The S&P 500 surpassed the 7,600 level for the first time this week, renewing debate over whether the index’s impressive run since the end of 2022 reflects underlying profit growth or an expansion in how much investors are willing to pay for those profits.
Capital Economics examined the rally and concluded that the answer depends on the valuation metric employed. Chief Economic Adviser John Higgins told investors that the two commonly used frameworks - a forward earnings lens and a cyclically adjusted, inflation-adjusted measure - point to sharply different interpretations.
Forward earnings view
When the rally is evaluated using forward twelve-month earnings per share (EPS), the movement looks largely fundamental. Under this approach, growth in expected EPS accounts for a substantially greater share of the S&P 500’s appreciation since end-2022 than expansion in the forward price-to-earnings multiple. That pattern suggests the advance has been driven by improving corporate profitability rather than by investors paying higher multiples alone.
Cyclically adjusted view
Applying a cyclically adjusted methodology - the Shiller CAPE ratio that uses real, inflation-adjusted trailing earnings - yields the opposite conclusion. Breaking the real increase in the index down into components using the CAPE, Capital Economics found that an increase in valuation multiples consistent with speculative behavior accounts for the bulk of gains. "Gains in the S&P 500 since the end of 2022 have been fuelled far more by 'speculation,'" Higgins wrote.

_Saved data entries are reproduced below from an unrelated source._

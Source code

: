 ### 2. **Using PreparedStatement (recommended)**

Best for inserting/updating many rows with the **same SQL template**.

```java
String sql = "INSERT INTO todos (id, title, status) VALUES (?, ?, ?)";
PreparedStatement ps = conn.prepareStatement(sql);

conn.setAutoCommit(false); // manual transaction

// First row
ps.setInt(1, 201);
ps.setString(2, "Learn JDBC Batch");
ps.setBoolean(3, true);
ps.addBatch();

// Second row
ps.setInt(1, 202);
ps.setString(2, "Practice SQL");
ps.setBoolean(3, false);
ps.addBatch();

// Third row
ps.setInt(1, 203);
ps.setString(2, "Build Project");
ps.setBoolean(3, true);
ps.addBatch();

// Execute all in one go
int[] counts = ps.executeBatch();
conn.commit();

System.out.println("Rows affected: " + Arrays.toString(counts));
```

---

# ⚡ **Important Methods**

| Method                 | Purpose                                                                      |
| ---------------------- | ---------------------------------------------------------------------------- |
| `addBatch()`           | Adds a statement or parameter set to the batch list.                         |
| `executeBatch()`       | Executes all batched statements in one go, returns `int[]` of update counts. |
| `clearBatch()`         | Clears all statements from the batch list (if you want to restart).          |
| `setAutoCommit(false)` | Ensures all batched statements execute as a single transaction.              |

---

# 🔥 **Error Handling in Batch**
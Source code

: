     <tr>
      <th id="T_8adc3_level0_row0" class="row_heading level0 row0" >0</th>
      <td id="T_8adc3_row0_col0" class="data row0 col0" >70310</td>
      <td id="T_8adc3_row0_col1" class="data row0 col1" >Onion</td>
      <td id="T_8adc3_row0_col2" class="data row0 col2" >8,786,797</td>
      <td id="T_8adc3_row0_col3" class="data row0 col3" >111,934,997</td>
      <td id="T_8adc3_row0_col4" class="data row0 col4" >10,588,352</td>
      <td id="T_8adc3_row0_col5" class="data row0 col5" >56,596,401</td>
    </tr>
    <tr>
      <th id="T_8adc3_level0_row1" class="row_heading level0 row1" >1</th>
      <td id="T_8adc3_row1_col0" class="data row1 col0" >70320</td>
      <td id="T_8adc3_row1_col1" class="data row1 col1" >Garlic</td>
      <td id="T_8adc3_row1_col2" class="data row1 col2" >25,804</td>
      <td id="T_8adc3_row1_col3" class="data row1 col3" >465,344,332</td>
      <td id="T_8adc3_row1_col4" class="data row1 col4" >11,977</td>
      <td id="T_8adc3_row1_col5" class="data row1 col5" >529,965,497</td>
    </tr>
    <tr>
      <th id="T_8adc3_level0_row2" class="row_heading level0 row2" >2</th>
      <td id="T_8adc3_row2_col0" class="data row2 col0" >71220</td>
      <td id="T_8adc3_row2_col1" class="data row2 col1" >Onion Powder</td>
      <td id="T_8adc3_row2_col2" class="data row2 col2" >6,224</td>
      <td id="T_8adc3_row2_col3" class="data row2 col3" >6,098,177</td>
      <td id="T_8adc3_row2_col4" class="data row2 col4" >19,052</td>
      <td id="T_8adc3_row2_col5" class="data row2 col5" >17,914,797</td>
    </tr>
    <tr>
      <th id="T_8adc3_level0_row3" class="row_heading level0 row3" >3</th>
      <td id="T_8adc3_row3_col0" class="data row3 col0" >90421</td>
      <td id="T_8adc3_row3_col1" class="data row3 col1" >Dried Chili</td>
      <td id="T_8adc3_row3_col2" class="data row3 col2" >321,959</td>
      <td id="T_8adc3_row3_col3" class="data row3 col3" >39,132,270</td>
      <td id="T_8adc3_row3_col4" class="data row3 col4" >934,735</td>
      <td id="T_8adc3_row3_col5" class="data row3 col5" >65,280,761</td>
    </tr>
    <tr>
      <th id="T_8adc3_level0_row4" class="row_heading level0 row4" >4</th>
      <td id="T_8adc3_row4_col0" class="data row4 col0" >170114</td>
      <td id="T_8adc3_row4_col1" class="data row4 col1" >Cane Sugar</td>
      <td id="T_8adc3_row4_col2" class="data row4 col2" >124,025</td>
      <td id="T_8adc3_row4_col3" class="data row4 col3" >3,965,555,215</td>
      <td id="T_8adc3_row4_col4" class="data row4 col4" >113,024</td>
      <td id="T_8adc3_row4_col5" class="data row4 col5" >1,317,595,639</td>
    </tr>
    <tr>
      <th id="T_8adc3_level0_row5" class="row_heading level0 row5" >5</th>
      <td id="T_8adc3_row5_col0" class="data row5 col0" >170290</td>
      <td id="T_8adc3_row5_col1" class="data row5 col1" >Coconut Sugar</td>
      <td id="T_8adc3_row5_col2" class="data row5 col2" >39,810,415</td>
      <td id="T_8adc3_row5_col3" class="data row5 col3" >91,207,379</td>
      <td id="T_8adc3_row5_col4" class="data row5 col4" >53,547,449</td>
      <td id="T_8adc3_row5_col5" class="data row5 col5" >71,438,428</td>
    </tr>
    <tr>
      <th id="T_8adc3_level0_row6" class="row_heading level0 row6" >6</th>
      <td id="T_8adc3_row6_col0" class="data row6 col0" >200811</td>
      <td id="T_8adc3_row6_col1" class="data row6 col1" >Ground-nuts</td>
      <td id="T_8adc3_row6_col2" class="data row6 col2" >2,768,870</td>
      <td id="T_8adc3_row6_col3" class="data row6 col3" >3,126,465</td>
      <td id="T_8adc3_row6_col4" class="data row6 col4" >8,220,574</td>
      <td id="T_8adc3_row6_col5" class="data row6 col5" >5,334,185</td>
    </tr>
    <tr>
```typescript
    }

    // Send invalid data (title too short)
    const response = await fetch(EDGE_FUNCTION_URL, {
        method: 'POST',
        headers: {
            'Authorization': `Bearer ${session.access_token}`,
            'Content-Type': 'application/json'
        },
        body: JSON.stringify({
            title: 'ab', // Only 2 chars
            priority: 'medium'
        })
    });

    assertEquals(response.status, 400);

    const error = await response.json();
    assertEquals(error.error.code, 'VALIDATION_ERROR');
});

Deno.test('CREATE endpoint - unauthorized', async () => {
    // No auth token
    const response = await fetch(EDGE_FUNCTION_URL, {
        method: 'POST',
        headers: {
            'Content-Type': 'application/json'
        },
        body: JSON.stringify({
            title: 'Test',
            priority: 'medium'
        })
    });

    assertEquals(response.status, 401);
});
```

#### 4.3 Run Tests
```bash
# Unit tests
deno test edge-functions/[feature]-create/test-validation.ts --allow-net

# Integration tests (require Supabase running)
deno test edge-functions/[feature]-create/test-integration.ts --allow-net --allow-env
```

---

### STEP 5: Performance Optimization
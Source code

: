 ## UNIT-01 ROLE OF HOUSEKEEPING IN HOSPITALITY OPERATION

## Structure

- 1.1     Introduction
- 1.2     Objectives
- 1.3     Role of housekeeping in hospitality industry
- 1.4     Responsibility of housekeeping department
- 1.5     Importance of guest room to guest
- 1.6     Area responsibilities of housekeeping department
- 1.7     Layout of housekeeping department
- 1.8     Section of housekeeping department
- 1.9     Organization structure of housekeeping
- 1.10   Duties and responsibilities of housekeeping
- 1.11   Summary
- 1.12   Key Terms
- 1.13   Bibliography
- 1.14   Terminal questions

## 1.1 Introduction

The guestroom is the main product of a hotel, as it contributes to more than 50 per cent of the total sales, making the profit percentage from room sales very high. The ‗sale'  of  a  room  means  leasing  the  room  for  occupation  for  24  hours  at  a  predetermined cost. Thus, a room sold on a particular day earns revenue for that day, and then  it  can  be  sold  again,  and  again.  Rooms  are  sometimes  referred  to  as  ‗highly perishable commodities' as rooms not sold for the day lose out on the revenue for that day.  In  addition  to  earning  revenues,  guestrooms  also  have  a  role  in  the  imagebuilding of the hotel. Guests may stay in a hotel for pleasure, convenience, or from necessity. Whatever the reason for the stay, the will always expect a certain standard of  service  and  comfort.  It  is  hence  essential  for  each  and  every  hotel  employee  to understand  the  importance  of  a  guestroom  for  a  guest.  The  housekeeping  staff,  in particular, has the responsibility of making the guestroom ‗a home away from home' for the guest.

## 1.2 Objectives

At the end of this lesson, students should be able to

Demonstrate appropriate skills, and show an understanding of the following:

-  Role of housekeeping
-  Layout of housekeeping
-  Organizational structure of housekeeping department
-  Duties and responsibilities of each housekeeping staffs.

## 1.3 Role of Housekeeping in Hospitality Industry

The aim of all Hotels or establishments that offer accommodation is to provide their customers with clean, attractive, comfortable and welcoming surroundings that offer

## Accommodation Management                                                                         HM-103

Higgins highlighted that the divergence between the two perspectives stems from the way earnings are measured. Forward EPS have climbed sharply in recent years, which has held down the level of the price-to-forward-earnings ratio. By contrast, real trailing earnings have expanded more slowly. The CAPE has risen by nearly 13 points since the end of 2022, while the forward multiple has increased by roughly 4 points over the same period, leaving the Shiller-based metric at relatively elevated levels.
Summing up the firm’s analysis, Higgins observed that whether the S&P 500’s surge is judged to be fundamentally based or speculative in nature depends on which valuation framework one adopts.